**WORK REQUEST**
With the images left out, print every entry that follows exactly.

(Data excerpts)

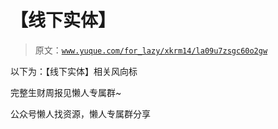 # 【线下实体】

> 原文：[`www.yuque.com/for_lazy/xkrm14/la09u7zsgc60o2gw`](https://www.yuque.com/for_lazy/xkrm14/la09u7zsgc60o2gw)

以下为：【线下实体】相关风向标

完整生财周报见懒人专属群~

公众号懒人找资源，懒人专属群分享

**TASK ANSWER**
 # 【线下实体】

> 原文：[`www.yuque.com/for_lazy/xkrm14/la09u7zsgc60o2gw`](https://www.yuque.com/for_lazy/xkrm14/la09u7zsgc60o2gw)

以下为：【线下实体】相关风向标

完整生财周报见懒人专属群~

公众号懒人找资源，懒人专属群分享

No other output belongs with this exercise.